MaeKINNON and ROBB, Circuit Judges, concur in the views above expressed and in denial of the petition for rehearing. 
      
      . Section 552(a) states in pertinent part:
      Each agency shall make available to the public information as follows:
      *****
      (2) Each agency, in accordance with published rules, shall make available for public inspection and copying—
      (A) final opinions, including concurring and dissenting opinions, as well as orders, made in the adjudication of cases ;
      * * * * *
      unless the materials are promptly published and copies offered for sale.

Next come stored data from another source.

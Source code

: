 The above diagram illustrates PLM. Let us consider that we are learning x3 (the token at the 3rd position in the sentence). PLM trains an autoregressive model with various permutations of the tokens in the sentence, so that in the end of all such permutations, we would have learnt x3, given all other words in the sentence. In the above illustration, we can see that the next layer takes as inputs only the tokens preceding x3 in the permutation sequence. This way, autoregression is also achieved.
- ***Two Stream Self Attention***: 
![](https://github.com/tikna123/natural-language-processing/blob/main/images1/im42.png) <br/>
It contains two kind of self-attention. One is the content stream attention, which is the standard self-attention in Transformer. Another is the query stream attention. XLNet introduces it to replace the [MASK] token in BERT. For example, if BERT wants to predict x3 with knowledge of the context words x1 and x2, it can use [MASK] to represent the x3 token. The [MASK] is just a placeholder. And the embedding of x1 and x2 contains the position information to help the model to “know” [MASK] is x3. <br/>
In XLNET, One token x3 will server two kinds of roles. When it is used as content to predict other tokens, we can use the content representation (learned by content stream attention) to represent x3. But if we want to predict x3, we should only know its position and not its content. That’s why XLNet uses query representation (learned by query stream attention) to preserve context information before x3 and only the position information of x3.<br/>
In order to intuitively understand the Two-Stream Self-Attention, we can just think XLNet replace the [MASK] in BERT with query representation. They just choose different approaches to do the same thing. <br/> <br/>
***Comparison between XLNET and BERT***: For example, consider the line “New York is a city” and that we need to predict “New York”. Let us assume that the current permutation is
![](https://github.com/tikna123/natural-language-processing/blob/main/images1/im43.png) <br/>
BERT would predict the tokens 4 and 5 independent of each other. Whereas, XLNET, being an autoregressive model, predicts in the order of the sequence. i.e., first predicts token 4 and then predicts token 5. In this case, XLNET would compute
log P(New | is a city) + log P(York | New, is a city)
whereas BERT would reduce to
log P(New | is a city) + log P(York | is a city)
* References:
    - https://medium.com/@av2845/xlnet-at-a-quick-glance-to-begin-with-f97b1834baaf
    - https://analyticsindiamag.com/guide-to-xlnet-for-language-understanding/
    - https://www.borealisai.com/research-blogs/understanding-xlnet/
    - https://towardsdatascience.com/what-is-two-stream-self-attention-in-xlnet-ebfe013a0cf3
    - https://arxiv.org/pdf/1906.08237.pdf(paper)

      5 U.S.C. § 552(a) (1970).
      
        Section 552(a) (3) provides in pertinent part:
      Except with respect to the records made available under paragraphs (1) and (2) of this subsection, each agency, on request for identifiable records made in accordance with published rules stating the time, place, fees to the extent authorized by statute, and procedure to be followed, shall make the records promptly available to any person. On complaint, the district court of the United States in the district in which the complainant resides, or has his principal place of business, or in which the agency records are situated, has jurisdiction to enjoin the agency from withholding agency records and to order the production of any agency records improperly withheld from the complainant.

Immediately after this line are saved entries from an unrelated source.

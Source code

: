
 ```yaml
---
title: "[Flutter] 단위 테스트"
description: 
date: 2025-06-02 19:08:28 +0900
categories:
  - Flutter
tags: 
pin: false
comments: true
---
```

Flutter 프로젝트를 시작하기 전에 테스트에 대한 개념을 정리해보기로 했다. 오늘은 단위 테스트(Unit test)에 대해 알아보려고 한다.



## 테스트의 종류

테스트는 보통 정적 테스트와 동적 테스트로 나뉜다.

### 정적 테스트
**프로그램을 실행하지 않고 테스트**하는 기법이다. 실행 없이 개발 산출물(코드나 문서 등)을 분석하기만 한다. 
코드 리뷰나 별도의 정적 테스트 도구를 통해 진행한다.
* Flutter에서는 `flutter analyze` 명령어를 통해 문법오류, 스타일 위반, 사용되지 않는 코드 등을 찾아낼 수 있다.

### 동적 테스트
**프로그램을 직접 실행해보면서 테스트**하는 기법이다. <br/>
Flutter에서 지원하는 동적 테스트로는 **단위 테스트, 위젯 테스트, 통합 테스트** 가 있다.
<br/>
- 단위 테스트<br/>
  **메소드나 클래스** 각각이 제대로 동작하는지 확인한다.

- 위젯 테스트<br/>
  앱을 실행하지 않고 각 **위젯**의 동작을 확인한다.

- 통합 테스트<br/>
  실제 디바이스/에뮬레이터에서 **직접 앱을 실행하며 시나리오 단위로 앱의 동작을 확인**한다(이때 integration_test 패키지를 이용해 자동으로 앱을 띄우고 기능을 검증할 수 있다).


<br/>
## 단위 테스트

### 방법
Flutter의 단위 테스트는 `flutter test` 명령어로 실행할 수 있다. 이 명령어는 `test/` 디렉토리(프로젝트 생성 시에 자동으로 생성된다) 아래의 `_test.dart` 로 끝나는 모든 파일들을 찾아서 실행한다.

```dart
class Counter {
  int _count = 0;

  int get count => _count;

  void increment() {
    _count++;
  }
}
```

      5 U.S.C. § 552(a) (3) (1970).
      This court in American Mail Line, Ltd. v. Gulick, 133 U.S.App.D.C. 382, 411 F.2d 696 (1969), held that a party seeking information required to be made available for public inspection and copying by § 552(a) (2), or that required to be published in the Federal Register by § 552 (a) (1), but withheld by an agency, can resort to § 552(a) (3) to seek judicial enforcement of §§ 552(a) (1) and (2). See also Getman v. NLRB, 146 U.S.App.D.C. 209, 450 F.2d 670 (1971).
     
      
      . The complaint states that “A substantial portion of the ‘final opinions, including concurring and dissenting opinions and orders’ . . . are not ‘promptly published’ nor are copies thereof ‘offered for sale’ as specified in 5 U.S.C. 552(a) (2).”
     
      
      . The complaint alleges plaintiff’s compliance in his request with 5 U.S.C. § 552(a) (3), which provides that except with respect to the records made available under (a) (1) and (a) (2) the request shall be for “identifiable records.”
     
      
      . We have no basis for assuming that the Patent Office has heretofore adopted in bad faith a policy inconsistent in spirit with that now embodied in statutory form in paragraph (a) (2) of the Act.
     
      
      . Section 122 reads as follows:
      Applications for patents shall be kept in confidence by the Patent Office and no information concerning the same given without authority of the applicant or owner unless necessary to carry out the provisions of any Act of Congress or in such special circumstances as may be determined by the Commissioner.
     
      
      . Section 552(b) (3) exempts from disclosure under the Act matters that are otherwise “specifically exempted from disclosure by statute.” 5 U.S.C. § 552(b) (3) (1970).
     
      
      . Although during the course of the proceedings in the District Court appellant sought to compel answers to his interrogatories before acting on the Commissioner’s motion, it seems that in the end his counsel agreed, in connection with the motion for summary judgment, that the matter was “ripe for disposition on the record as it now appears. Beyond that, as I said before, I am very anxious to have the matter disposed of one way or the other, and that is why I would like very much to simply submit it today [September 21, 1970],” which was done.
     
      
       See the opinion of Judge Tamm in Gulick, 133 U.S.App.D.C. at 387, 411 F.2d at 701.